A twist on a tired maxim has the Snow Creek Parent Teacher Organization justifiably riled. The PTO built it, and the wrong people came.
For nine months, the PTO worked with Snow Creek Elementary School Principal Ken Grindstaff on plans to purchase and install a playground on the Penhook campus. Spending the length of a pregnancy on a $3,500 project seemingly would provide sufficient time to get it right. But no.
Two weeks after the PTO installed the new equipment — featuring rope swings, a climbing wall and a cargo net — the maintenance crew came. And what remained of the playground came down.
These unfortunate events were the latest in a series that began unfolding with Grindstaff’s Aug. 21 letter advising the PTO that he lacked “full authorization” for the equipment. Superintendent Mark Church said the playground did not meet national safety standards.
“The equipment purchased,” Grindstaff wrote, “though fine for home use, was not designed for rigorous school usage. … Using the playground as constructed could present a safety issue for our students.”
So, officials decided, the playground would be deconstructed and sold at a bus auction.
This understandably displeased school PTO President Heather Badger.
Officials showed “no desire to work with us to get the proper attachments,” Badger said, “but rather threaten[ed] confiscation and auction.”
A day before maintenance workers arrived, parents dismantled all of the equipment that was not bolted down. The PTO will seek the return of part of its money. But some equipment — including portions purchased to specification — cannot be returned, Badger said.
Church and Grindstaff say the PTO followed all proper channels leading to the playground’s purchase and installation. Plainly, the administration cannot say the same for its part. This leaves the PTO in a fine mess.
“We don’t know how much we will be able to get back in our costs,” Badger said, “and it is very sad for our school.”
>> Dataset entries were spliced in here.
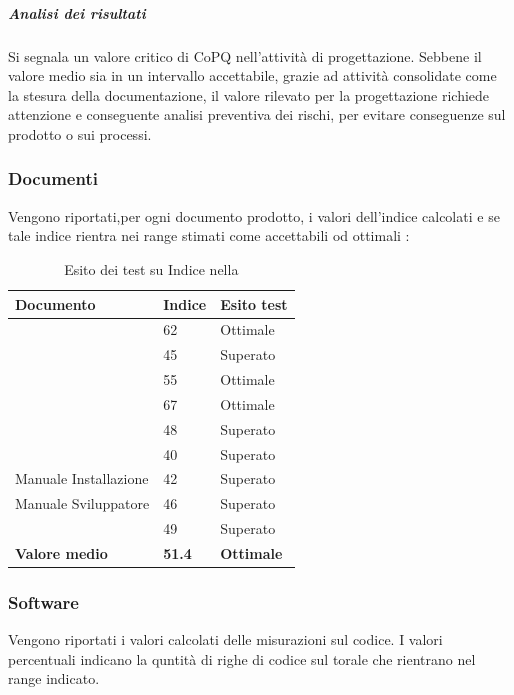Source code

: \documentclass[12pt,a4paper]{article}
\begin{document}
	\subparagraph{Analisi dei risultati}
	Si segnala un valore critico di CoPQ nell'attività di progettazione. Sebbene il valore medio sia in un intervallo accettabile, grazie ad  attività consolidate come la stesura della documentazione, il valore rilevato per la progettazione richiede attenzione e conseguente analisi preventiva dei rischi, per evitare conseguenze sul prodotto o sui processi.

	
	\subsubsection{Documenti}
	Vengono riportati,per ogni documento prodotto, i valori dell'indice  calcolati e se  tale indice rientra nei range stimati come accettabili od ottimali :
	
	\begin{table}[H]
		\begin{center}
			\begin{tabular}{p{} p{0.3\textwidth} p{}}
				\toprule
				\textbf{Documento}   & \textbf{Indice \mgls{gulpease}}	& \textbf{Esito test} \\ \midrule
				\midrule
				\AdR & 62 & Ottimale  \\ \midrule    
				\NdP & 45 & Superato  \\ \midrule
				\PdP & 55 & Ottimale  \\ \midrule
				\PdQ & 67 &  Ottimale\\ \midrule
				\DP & 48 &  Superato \\ \midrule
				\MU & 40  & Superato \\ \midrule
				Manuale Installazione &  42 &  Superato \\ \midrule
				Manuale Sviluppatore  &  46 & Superato  \\ \midrule
				\GL & 49  & Superato \\ \midrule \midrule
				
				\textbf{Valore medio} & \textbf{51.4}& \textbf{Ottimale}\\ 
				\midrule
			\end{tabular}
		\end{center}
		\caption{Esito dei test su Indice  nella \FC}
	\end{table}
	
	\subsubsection{Software}
	Vengono riportati i valori calcolati delle misurazioni sul codice.
	I valori percentuali indicano la quntità di righe di codice sul torale che rientrano nel range indicato.
		
\end{document}
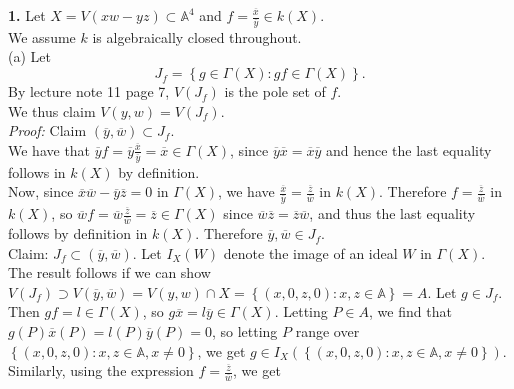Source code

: \documentclass[a4paper]{article}
\begin{document}
    \textbf{1.} Let $X = V\left( xw - yz \right) \subset 
    \mathbb{A}^{4}$ and $f = \frac{\overline{x}}{\overline{y}}
    \in k(X)$.\\
    We assume $k$ is algebraically closed throughout.\\
    (a) Let
    \[
    J_f = \left\{ g \in \Gamma (X)  \colon g f
    \in \Gamma (X) \right\} .
    \] 
    By lecture note 11 page 7, $V(J_f)$ is the pole set of $f$.\\
    \linebreak
    We thus claim $V(y,w) = V\left( J_f \right) $.\\
    \linebreak
    \textit{Proof:} Claim $\left( \overline{y}, \overline{w} \right) \subset   J_f$.\\
    We have that $\overline{y} f = \overline{y} \frac{\overline{x}}{\overline{y}}
    = \overline{x} \in \Gamma(X)$, since $\overline{y} \overline{x} = \overline{x}
    \overline{y}$ and hence the last equality follows in $k(X)$ by
    definition.\\
    Now, since $\overline{x} \overline{w} - \overline{y} \overline{z} = 0$ in $\Gamma(X)$, we have
    $\frac{\overline{x}}{\overline{y}}
    = \frac{\overline{z}}{\overline{w}}$ in $k(X)$. Therefore
    $f = \frac{\overline{z}}{\overline{w}}$ in $k(X)$, so
    $\overline{w} f = \overline{w} \frac{\overline{z}}{\overline{w}}
    = \overline{z} \in \Gamma(X)$ since $\overline{w} \overline{z} = \overline{z}
    \overline{w}$, and thus the last equality follows by definition in $k(X)$.
    Therefore
    $\overline{y}, \overline{w} \in J_f$.\\
    \linebreak
    Claim: $J_f \subset \left( \overline{y}, \overline{w} \right) $. Let
    $I_X (W)$ denote the image of an ideal $W$ in $\Gamma(X)$.\\
    The result follows if we can show  $V(J_f) \supset V\left( \overline{y},
    \overline{w} \right) = V(y,w) \cap X = \left\{ (x,0,z,0)  \colon x,z \in 
\mathbb{A} \right\} = A $. Let $g \in J_f$. Then $gf = l \in \Gamma(X)$, so 
$g \overline{x} = l \overline{y} \in \Gamma(X)$. Letting $P \in A$, we find
that $g(P) \overline{x}(P) = l\left( P \right) \overline{y}(P) = 0$, so
letting $P$ range over $\left\{ \left( x,0,z,0 \right)  \colon x,z \in
    \mathbb{A}, x \neq 0 \right\} $, we get $g \in I_X \left( 
\left\{ \left( x, 0, z, 0 \right)  \colon x,z \in \mathbb{A}, x\neq 0 \right\}
\right)  $.\\
Similarly, using the expression $f = \frac{\overline{z}}{\overline{w}}$, we get
\end{document}
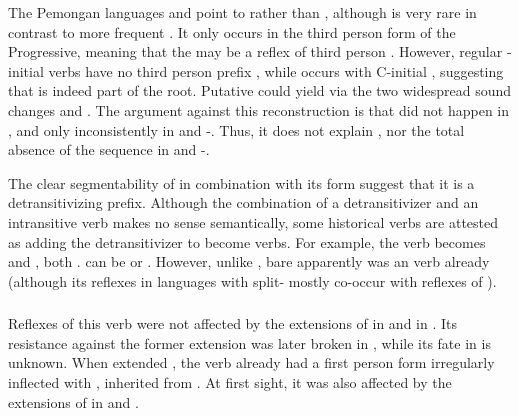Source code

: The Pemongan languages and \kaxui point to  rather than , although \kaxui {} is very rare in contrast to more frequent .
It only occurs in the third person form of the Progressive, meaning that the  may be a reflex of third person .
However, regular -initial \kaxui verbs have no third person prefix , while  occurs with C-initial  , suggesting that  is indeed part of the root.
Putative \PC {} could yield  via the two widespread sound changes  and  \parencite{meira2010origin}.
The argument against this reconstruction is that  did not happen in \PPar, and only inconsistently in \PPP and \mapoyo-\yawarana \parencites[501--502]{meira2010origin}{gildea2010story}.
Thus, it does not explain \kaxui {}, nor the total absence of the sequence  in \panare and \mapoyo-\yawarana.
%
%

The clear segmentability of  in combination with its form suggest that it is a detransitivizing prefix.
Although the combination of a detransitivizer and an intransitive verb makes no sense semantically, some historical  verbs are attested as adding the detransitivizer to become  verbs.
For example, the \PC {} verb   becomes \trio {} \parencite[252]{triomeira1999} and \kalina {} \parencite[429]{courtz2008carib}, both .
\waiwai {} can be  \parencite[30]{waiwaihawkins1998} or  \parencite[204]{hawkins1953waiwai}.
However, unlike , bare   apparently was an  verb already (although its reflexes in languages with split- mostly co-occur with reflexes of ).

\subsubsection{ }
\label{sec:godown}
Reflexes of this verb were not affected by the extensions of  in \PPek {} and  in \akuriyo {}.
Its resistance against the former extension was later broken in \bakairi, while its fate in \ikpeng is unknown.
When \akuriyo extended , the verb already had a first person form irregularly inflected with , inherited from \PTir.
At first sight, it was also affected by the extensions of  in \carijo {} and \yukpa {}.

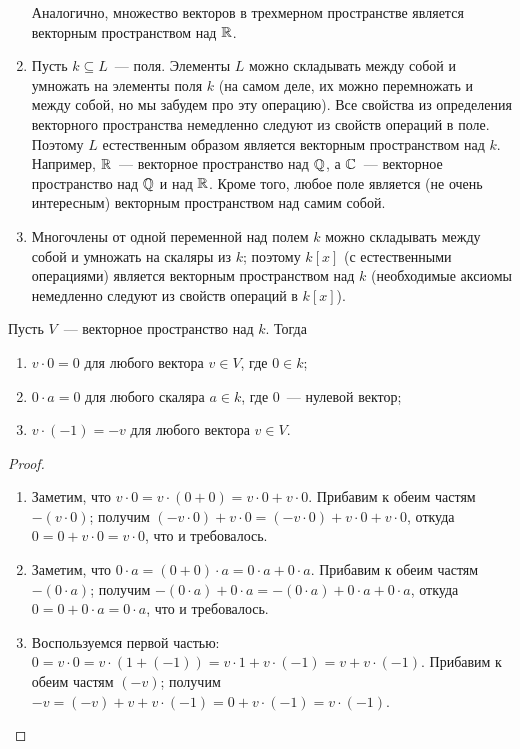 \begin{examples}
\begin{enumerate}
  Аналогично, множество векторов в трехмерном пространстве является
  векторным пространством над $\mathbb R$.
\item Пусть $k\subseteq L$~--- поля. Элементы $L$ можно складывать
  между собой и умножать на элементы поля $k$ (на самом деле, их можно
  перемножать и между собой, но мы забудем про эту операцию). Все
  свойства из определения векторного пространства немедленно следуют
  из свойств операций в поле. Поэтому
  $L$ естественным образом является векторным пространством над
  $k$. Например, $\mathbb R$~--- векторное пространство над $\mathbb Q$, а
  $\mathbb C$~--- векторное пространство над $\mathbb Q$ и над $\mathbb R$. Кроме
  того, любое поле является (не очень интересным) векторным
  пространством над самим собой.
\item Многочлены от одной переменной над полем $k$ можно складывать
  между собой и умножать на скаляры из $k$; поэтому $k[x]$ (с
  естественными операциями) является векторным пространством над $k$
  (необходимые аксиомы немедленно следуют из свойств операций в
  $k[x]$).
\end{enumerate}
\end{examples}

\begin{proposition}
Пусть $V$~--- векторное пространство над $k$. Тогда
\begin{enumerate}
\item $v\cdot 0=0$ для любого вектора $v\in V$, где  $0\in k$;
\item $0\cdot a = 0$ для любого скаляра $a\in k$, где $0$~--- нулевой вектор;
\item $v\cdot (-1)=-v$ для любого вектора $v\in V$.
\end{enumerate}
\end{proposition}
\begin{proof}
\begin{enumerate}
\item Заметим, что $v\cdot 0 = v\cdot (0+0) = v\cdot 0 + v\cdot
  0$. Прибавим к обеим частям $-(v\cdot 0)$; получим
  $(-v\cdot 0) + v\cdot 0 = (-v\cdot 0) + v\cdot 0 + v\cdot 0$, откуда
  $0=0+v\cdot 0=v\cdot 0$, что и требовалось.
\item  Заметим, что $0\cdot a = (0+0)\cdot a = 0\cdot a
+ 0\cdot a$. Прибавим к обеим частям $-(0\cdot a)$; получим
$-(0\cdot a) + 0\cdot a = -(0\cdot a) + 0\cdot a
+ 0\cdot a$, откуда $0 = 0 + 0\cdot a = 0\cdot a$,
что и требовалось.
\item Воспользуемся первой частью: $0 = v\cdot 0 = v\cdot (1+(-1)) =
  v\cdot 1 + v\cdot (-1) = v + v\cdot (-1)$. Прибавим к обеим частям
  $(-v)$; получим $-v = (-v) + v + v\cdot (-1) = 0 + v\cdot (-1) =
  v\cdot (-1)$.
\end{enumerate}
\end{proof}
No one disputes the importance of safety. More than 200,000 children 14 and younger are treated annually for playground-related injuries, according to the Centers for Disease Control and Prevention. The rates are highest among children 5 to 9. More than 10% are affected by traumatic brain injury.
Once administrators realized their error in failing to ensure the playground met national safety standards, they had no choice but to act. However, they erred in this, too.
Three points are critical. First, school officials need to ensure the fulfillment of the PTO’s objective in providing a playground for Snow Creek Elementary. Officials have pledged to do this. Doing as much could make the PTO whole on its investment. Second, officials need to ensure practices are established to obtain proper authorization before projects like this proceed. Third, officials need to ensure stronger, clearer communication between district officials and the PTO in circumstances like these.
Grindstaff rightly commended the PTO and parents for their hard work. Parental involvement in the modern educational milieu is no given. Those who step forward, as these parents did, deserve better.